YOUR OBJECTIVE:
Copy out the entries below exactly as they stand, but only from the line containing "### Priorização" through the line containing "2. **Links com Alias**".

-------- PROVIDED RECORDS --------

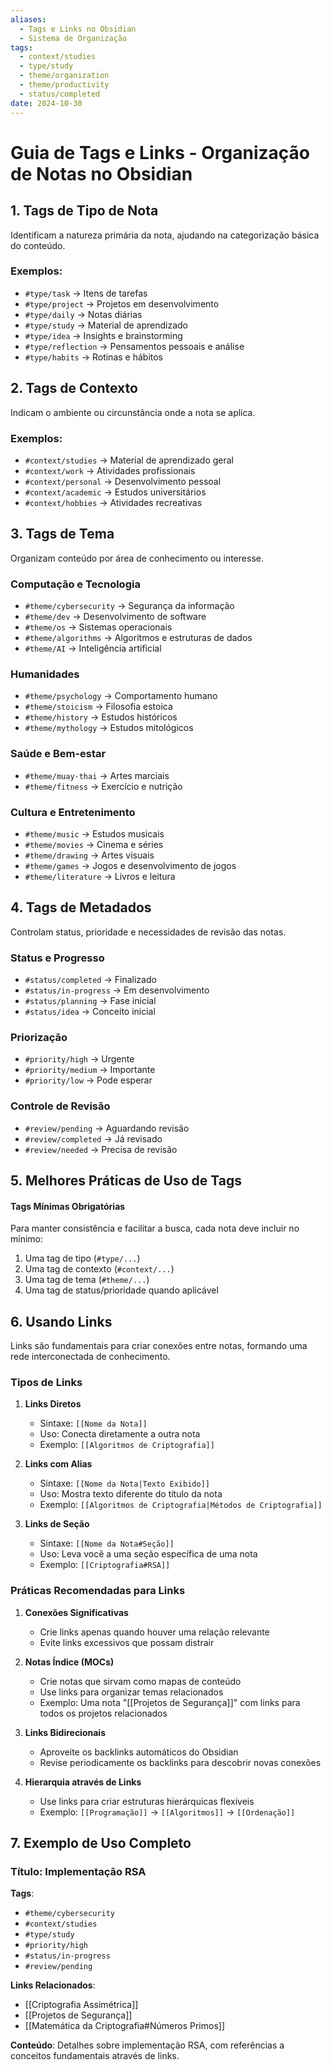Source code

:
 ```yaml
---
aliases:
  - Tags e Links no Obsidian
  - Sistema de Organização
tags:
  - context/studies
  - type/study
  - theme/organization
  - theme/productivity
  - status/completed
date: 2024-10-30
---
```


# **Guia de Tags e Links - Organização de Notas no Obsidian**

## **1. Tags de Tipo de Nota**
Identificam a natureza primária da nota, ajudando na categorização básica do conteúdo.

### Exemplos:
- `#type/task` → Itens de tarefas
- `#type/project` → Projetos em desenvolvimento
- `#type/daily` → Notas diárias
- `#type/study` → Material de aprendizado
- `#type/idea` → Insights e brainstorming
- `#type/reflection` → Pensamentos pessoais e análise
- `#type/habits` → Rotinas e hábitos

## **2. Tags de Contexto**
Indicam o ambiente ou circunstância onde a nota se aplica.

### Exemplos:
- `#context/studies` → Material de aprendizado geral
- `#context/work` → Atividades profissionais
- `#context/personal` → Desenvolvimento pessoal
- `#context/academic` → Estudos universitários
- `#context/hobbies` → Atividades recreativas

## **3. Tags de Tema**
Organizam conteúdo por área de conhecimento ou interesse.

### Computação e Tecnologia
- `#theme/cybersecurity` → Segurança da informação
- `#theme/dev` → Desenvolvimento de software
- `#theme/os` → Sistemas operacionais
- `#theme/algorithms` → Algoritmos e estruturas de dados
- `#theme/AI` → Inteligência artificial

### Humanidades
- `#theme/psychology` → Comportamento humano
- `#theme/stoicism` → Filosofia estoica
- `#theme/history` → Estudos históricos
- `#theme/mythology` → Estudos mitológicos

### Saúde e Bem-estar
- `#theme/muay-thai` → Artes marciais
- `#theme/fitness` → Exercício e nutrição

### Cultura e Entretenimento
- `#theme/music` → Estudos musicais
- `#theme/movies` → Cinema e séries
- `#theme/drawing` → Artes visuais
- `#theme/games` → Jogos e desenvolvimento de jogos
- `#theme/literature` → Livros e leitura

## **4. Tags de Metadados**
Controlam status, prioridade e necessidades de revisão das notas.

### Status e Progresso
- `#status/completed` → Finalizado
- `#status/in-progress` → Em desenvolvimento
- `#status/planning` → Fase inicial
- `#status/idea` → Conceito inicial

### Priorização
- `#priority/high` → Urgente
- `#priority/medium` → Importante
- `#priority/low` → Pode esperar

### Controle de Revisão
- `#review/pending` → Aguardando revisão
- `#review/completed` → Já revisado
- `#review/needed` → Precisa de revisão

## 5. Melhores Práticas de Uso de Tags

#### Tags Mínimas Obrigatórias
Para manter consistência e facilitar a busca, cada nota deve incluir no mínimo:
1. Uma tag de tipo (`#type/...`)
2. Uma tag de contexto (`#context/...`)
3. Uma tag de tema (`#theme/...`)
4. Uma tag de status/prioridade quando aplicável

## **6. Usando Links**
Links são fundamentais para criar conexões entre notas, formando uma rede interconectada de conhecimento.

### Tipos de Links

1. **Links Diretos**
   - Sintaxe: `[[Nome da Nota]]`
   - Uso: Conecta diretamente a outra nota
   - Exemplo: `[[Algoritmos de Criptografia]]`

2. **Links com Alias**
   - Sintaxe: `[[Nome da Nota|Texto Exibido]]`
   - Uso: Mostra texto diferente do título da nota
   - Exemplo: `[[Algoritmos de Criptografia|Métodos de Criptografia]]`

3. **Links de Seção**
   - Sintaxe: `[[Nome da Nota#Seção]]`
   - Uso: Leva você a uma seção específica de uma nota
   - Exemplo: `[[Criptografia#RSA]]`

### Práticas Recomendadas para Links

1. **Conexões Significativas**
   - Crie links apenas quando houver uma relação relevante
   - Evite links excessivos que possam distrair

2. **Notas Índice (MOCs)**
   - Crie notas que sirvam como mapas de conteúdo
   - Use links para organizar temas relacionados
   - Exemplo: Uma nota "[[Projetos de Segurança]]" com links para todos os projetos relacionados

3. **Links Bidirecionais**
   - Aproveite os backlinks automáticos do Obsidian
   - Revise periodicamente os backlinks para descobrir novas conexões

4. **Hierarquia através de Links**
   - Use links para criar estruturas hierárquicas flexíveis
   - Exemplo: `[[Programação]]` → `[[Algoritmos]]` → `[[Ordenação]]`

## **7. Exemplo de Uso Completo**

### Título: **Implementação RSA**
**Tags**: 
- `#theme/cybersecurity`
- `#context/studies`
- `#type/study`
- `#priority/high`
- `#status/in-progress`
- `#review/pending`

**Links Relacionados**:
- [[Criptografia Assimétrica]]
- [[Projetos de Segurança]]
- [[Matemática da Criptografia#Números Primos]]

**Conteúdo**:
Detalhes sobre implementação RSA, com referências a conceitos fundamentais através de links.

--------

EXERCISE RESPONSE:
### Priorização
- `#priority/high` → Urgente
- `#priority/medium` → Importante
- `#priority/low` → Pode esperar

### Controle de Revisão
- `#review/pending` → Aguardando revisão
- `#review/completed` → Já revisado
- `#review/needed` → Precisa de revisão

## 5. Melhores Práticas de Uso de Tags

#### Tags Mínimas Obrigatórias
Para manter consistência e facilitar a busca, cada nota deve incluir no mínimo:
1. Uma tag de tipo (`#type/...`)
2. Uma tag de contexto (`#context/...`)
3. Uma tag de tema (`#theme/...`)
4. Uma tag de status/prioridade quando aplicável

## **6. Usando Links**
Links são fundamentais para criar conexões entre notas, formando uma rede interconectada de conhecimento.

### Tipos de Links

1. **Links Diretos**
   - Sintaxe: `[[Nome da Nota]]`
   - Uso: Conecta diretamente a outra nota
   - Exemplo: `[[Algoritmos de Criptografia]]`

2. **Links com Alias**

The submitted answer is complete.